Contrairement à ce qu’a affirmé tout à l’heure l’un de nos collègues, il ne s’agit pas de dramatiser. Il s’agit de parler simplement de la réalité des faits.
Voilà deux ans, pour que l’agriculture française soit aussi compétitive que l’agriculture européenne, une baisse significative des charges sociales avait été mise en œuvre.
Selon le communiqué de presse publié à l’époque, cette baisse de charges allait « alléger les trésoreries des exploitations de manière durable dans le temps » – il semble que nous n’ayons pas la même définition de la durabilité – et permettre « un alignement du taux de cotisations applicable aux agriculteurs français sur le taux moyen de cotisations de leurs voisins européens. » Autrement dit, il s’agissait de permettre à la « ferme France » d’accéder au même niveau de compétitivité.
Dans le budget 2018, on supprime cet avantage et on remet l’agriculture française en situation de handicap sur le plan des charges sociales. Ce n’est pas dramatiser que de le dire. C’est tout simplement parler vrai.
De même, l’an passé, le Sénat a considéré, toutes sensibilités confondues, qu’il était urgent de mettre en œuvre, au-delà des mesures d’accompagnement de la gestion des risques et des crises, des mesures fiscales, au travers, notamment, de la création d’une épargne de précaution.
Là encore, on ne voit, dans ce budget 2018, aucune traduction de ce souhait, aucune volonté politique d’accompagner la gestion des crises par des mesures fiscales. On s’en remet à l’Europe.
Monsieur le ministre, nous avons besoin de garanties sur les 300 millions d’euros. Sur ce point, je vais encore plus loin que nos rapporteurs, dont je salue la qualité du travail : j’ai l’impression que nous sommes en train de rompre le pacte du « 1 pour 1 » sur les calamités agricoles – l’État versait un euro pour tout euro dépensé par le paysan. De fait, c’est la première fois que l’on voit apparaître une ligne budgétaire figée.
La France veut être exemplaire. Elle veut même donner des leçons à l’Europe. Sans rouvrir le débat sur le glyphosate, j’estime que l’on aurait pu imaginer une traduction budgétaire des choix politiques opérés pour accompagner l’agriculture, tant au niveau de la recherche de solutions qu’à celui des investissements. (Applaudissements sur les travées du groupe Les Républicains, du groupe Union Centriste et du groupe Les Indépendants – République et Territoires.)
Mme Nathalie Goulet. Ça se tient !
M. Daniel Gremillet. Aujourd’hui, en matière d’investissements, la proposition du budget pour l’année 2018 consiste en une baisse.

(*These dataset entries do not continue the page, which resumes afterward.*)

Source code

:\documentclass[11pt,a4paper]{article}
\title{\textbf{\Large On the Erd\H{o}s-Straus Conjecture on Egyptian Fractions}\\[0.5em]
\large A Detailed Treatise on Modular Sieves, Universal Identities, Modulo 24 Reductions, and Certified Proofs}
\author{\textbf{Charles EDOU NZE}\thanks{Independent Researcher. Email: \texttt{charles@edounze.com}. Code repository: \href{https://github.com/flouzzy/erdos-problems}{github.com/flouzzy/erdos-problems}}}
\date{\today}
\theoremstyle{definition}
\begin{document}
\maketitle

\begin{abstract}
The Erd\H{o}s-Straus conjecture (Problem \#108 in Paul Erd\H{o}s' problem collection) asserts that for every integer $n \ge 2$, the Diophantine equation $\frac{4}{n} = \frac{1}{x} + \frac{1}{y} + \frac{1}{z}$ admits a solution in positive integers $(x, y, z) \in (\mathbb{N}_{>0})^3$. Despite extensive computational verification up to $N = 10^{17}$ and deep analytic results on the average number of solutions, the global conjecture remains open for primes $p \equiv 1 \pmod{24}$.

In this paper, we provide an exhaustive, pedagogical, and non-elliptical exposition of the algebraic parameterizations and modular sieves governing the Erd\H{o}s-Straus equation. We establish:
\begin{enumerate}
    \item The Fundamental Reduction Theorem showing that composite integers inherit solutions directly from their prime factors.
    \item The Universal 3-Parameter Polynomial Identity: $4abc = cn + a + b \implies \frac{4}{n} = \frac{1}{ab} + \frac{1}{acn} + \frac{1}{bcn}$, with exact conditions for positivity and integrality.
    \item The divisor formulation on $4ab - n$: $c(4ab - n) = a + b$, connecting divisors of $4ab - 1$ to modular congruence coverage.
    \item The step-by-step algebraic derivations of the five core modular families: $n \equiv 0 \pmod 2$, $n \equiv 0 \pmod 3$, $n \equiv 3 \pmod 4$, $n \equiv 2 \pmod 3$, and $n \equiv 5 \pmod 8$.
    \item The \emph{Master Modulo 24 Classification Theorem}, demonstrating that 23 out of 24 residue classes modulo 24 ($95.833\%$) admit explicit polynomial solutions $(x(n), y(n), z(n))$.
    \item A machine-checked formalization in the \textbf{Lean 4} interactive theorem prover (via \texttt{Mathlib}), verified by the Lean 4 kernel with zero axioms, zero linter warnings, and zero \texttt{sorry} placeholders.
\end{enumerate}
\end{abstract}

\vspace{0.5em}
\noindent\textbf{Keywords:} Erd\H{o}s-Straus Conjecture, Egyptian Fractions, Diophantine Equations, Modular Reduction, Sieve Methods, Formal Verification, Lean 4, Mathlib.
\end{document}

Là encore, ce n’est pas dramatiser que de le dire. C’est tout simplement parler vrai.
L’affaire est sérieuse : c’est l’avenir alimentaire de la France, de l’Europe et du monde qui est en train de se jouer. Que voulons-nous pour notre agriculture, pour les emplois dans nos territoires, pour notre filière agroalimentaire ? Quelle place la France veut-elle occuper dans le contexte européen ?
Le budget de la Nation est une traduction de cette volonté politique.
Je veux évoquer brièvement la forêt.
L’espace forestier est, pour la France, une chance formidable. Or aucune ambition forestière n’est traduite dans le budget 2018.
Qui plus est, monsieur le ministre, avec l’amendement que vous avez fait adopter à l’Assemblée nationale, vous remettez en cause un fondement majeur du développement agricole : l’équité des territoires. En effet, cet amendement vise à remonter les fonds prélevés par les chambres d’agriculture, qui pratiquent des taux très différents. Cela va pénaliser nos territoires. J’y reviendrai lors de l’examen des amendements.
En conclusion, monsieur le ministre, le Gouvernement a voulu faire naître de l’espoir avec la mise en œuvre des États généraux de l’alimentation. Nous sommes ici un certain nombre à avoir vécu des états généraux de l’agriculture, des assises du développement agricole,…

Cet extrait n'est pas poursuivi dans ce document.